Gunpowder, Treason, and Plots
Most people here in the U.S. have no reason to remember November 5, except this year because it is Election Day. In the U.K., however, it is Guy Fawkes Day — a day every year of bonfires and fireworks! And of stuffed dolls in baby carriages being pushed around by children singing “Penny for the Guy!”
So who was this Guy Fawkes that is commemorated every year? He was part of a revolutionary plot to blow up Parliament and transform a Protestant government of King James I into a Catholic parliament with a Spanish monarch. It involved one of the revolutionaries, Guy Fawkes, moving 36 barrels of gunpowder into the cellar under the Parliament chamber where King James and the government were conferring on November 5, 1605. A whistle blower stalled the plot; the guards came in just as Guy Fawkes was about to light the fuse. He was arrested and hung, drawn, and quartered! The rest of the plotters were later arrested and met the same fate!

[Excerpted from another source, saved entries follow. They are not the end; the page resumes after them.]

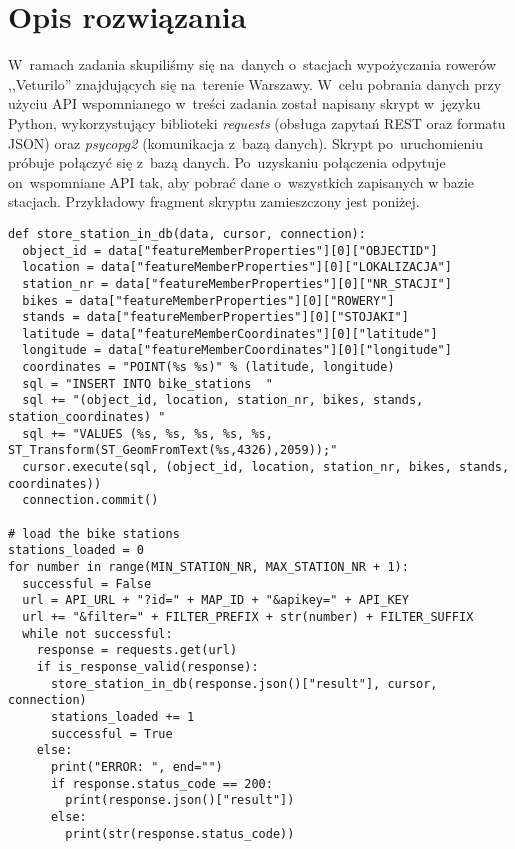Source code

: \documentclass[11pt,a4paper]{article}
\begin{document}
\section{Opis rozwiązania}
W~ramach zadania skupiliśmy się na~danych o~stacjach wypożyczania rowerów ,,Veturilo'' znajdujących się na~terenie Warszawy. W~celu pobrania danych przy użyciu API wspomnianego w~treści zadania został napisany skrypt w~języku Python, wykorzystujący biblioteki \emph{requests} (obsługa zapytań REST oraz formatu JSON) oraz \emph{psycopg2} (komunikacja z~bazą danych). Skrypt po~uruchomieniu próbuje połączyć się z~bazą danych. Po~uzyskaniu połączenia odpytuje on~wspomniane API tak, aby pobrać dane o~wszystkich zapisanych w bazie stacjach. Przykładowy fragment skryptu zamieszczony jest poniżej.\\

\begin{lstlisting}[caption=Fragment skryptu służącego do pobierania danych.]
def store_station_in_db(data, cursor, connection):
  object_id = data["featureMemberProperties"][0]["OBJECTID"]
  location = data["featureMemberProperties"][0]["LOKALIZACJA"]
  station_nr = data["featureMemberProperties"][0]["NR_STACJI"]
  bikes = data["featureMemberProperties"][0]["ROWERY"]
  stands = data["featureMemberProperties"][0]["STOJAKI"]
  latitude = data["featureMemberCoordinates"][0]["latitude"]
  longitude = data["featureMemberCoordinates"][0]["longitude"]
  coordinates = "POINT(%s %s)" % (latitude, longitude)
  sql = "INSERT INTO bike_stations  "
  sql += "(object_id, location, station_nr, bikes, stands, station_coordinates) "
  sql += "VALUES (%s, %s, %s, %s, %s, ST_Transform(ST_GeomFromText(%s,4326),2059));"
  cursor.execute(sql, (object_id, location, station_nr, bikes, stands, coordinates))
  connection.commit()

# load the bike stations
stations_loaded = 0
for number in range(MIN_STATION_NR, MAX_STATION_NR + 1):
  successful = False
  url = API_URL + "?id=" + MAP_ID + "&apikey=" + API_KEY
  url += "&filter=" + FILTER_PREFIX + str(number) + FILTER_SUFFIX
  while not successful:
    response = requests.get(url)
    if is_response_valid(response):
      store_station_in_db(response.json()["result"], cursor, connection)
      stations_loaded += 1
      successful = True
    else:
      print("ERROR: ", end="")
      if response.status_code == 200:
        print(response.json()["result"])
      else:
        print(str(response.status_code))
\end{lstlisting}
\end{document}
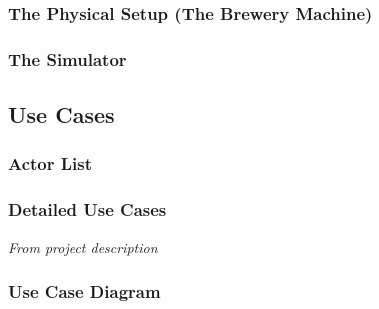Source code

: \subsubsection{The Physical Setup (The Brewery Machine)}

\subsubsection{The Simulator}


\subsection{Use Cases}

\subsubsection{Actor List}

\subsubsection{Detailed Use Cases}
\textit{From project description}

\subsubsection{Use Case Diagram}
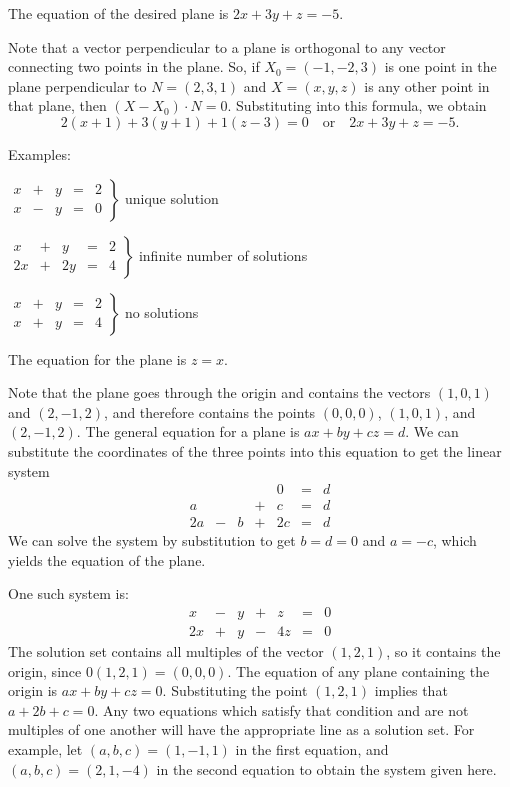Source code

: \ans The equation of the desired plane is $2x + 3y + z = -5$.

\soln Note that a vector perpendicular to a plane is orthogonal
to any vector connecting two points in the plane.  So,
if $X_0 = (-1,-2,3)$ is one point in the plane perpendicular to
$N = (2,3,1)$ and $X = (x,y,z)$ is any other point in that plane,
then $(X - X_0) \cdot N = 0$.  Substituting into this formula, we obtain
\[
2(x + 1) + 3(y + 1) + 1(z - 3) = 0\quad\mbox{or}\quad
2x + 3y + z = -5.
\]

Examples:

$\left. \begin{array}{rrrrr}
x & + & y & = & 2 \\
x & - & y & = & 0\end{array} \right\}$
unique solution

$\left. \begin{array}{rrrrr}
x & + & y & = & 2 \\
2x & + & 2y & = & 4\end{array} \right\}$
infinite number of solutions

$\left. \begin{array}{rrrrr}
x & + & y & = & 2 \\
x & + & y & = & 4\end{array} \right\}$
no solutions

\ans The equation for the plane is $z = x$.

\soln Note that the plane goes through the origin and contains the
vectors $(1,0,1)$ and $(2,-1,2)$, and therefore contains the points
$(0,0,0)$, $(1,0,1)$, and $(2,-1,2)$.  The general equation for a plane
is $ax + by + cz = d$.  We can substitute the coordinates of the three
points into this equation to get the linear system
\[
\begin{array}{rrrrrrr}
 & & & & 0 & = & d \\
a & & & + & c & = & d \\
2a & - & b & + & 2c & = & d\end{array}
\]
We can solve the system by substitution to get $b = d = 0$ and $a = -c$,
which yields the equation of the plane.

\ans One such system is:
\[
\begin{array}{rrrrrrr}
x & - & y & + & z & = & 0 \\
2x & + & y & - & 4z & = & 0\end{array}
\]
\soln The solution set contains all multiples of the vector $(1,2,1)$,
so it contains the origin, since $0(1,2,1) = (0,0,0)$.  The equation
of any plane containing the origin is $ax + by + cz = 0$. 
Substituting the point $(1,2,1)$ implies that $a + 2b + c = 0$. 
Any two equations which satisfy that condition and are not multiples
of one another will have the appropriate line as a solution set. 
For example, let $(a,b,c) = (1,-1,1)$ in the first equation, and
$(a,b,c) = (2,1,-4)$ in the second equation to obtain the system
given here.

The goal was to overthrow the current government and replace it with a Catholic government and monarch. In fairness it must be said that the Protestant government had voted to evict the priests and seminarians, but this was a time of political upheaval and instability, not long after King Henry VIII had broken with Rome and established the Church of England. Protestants and Catholics were at odds all the time.
In the U.S. we wait until July 4 to celebrate Independence Day with fireworks. We have a reasonably stable government, but authoritarian forces of change are afoot. As in 1605, it takes work and will power to preserve “Government of the people, for the people, by the people,” where the wishes of the people are strengthened and preserved.
Let us celebrate 1776 and not go back to 1605!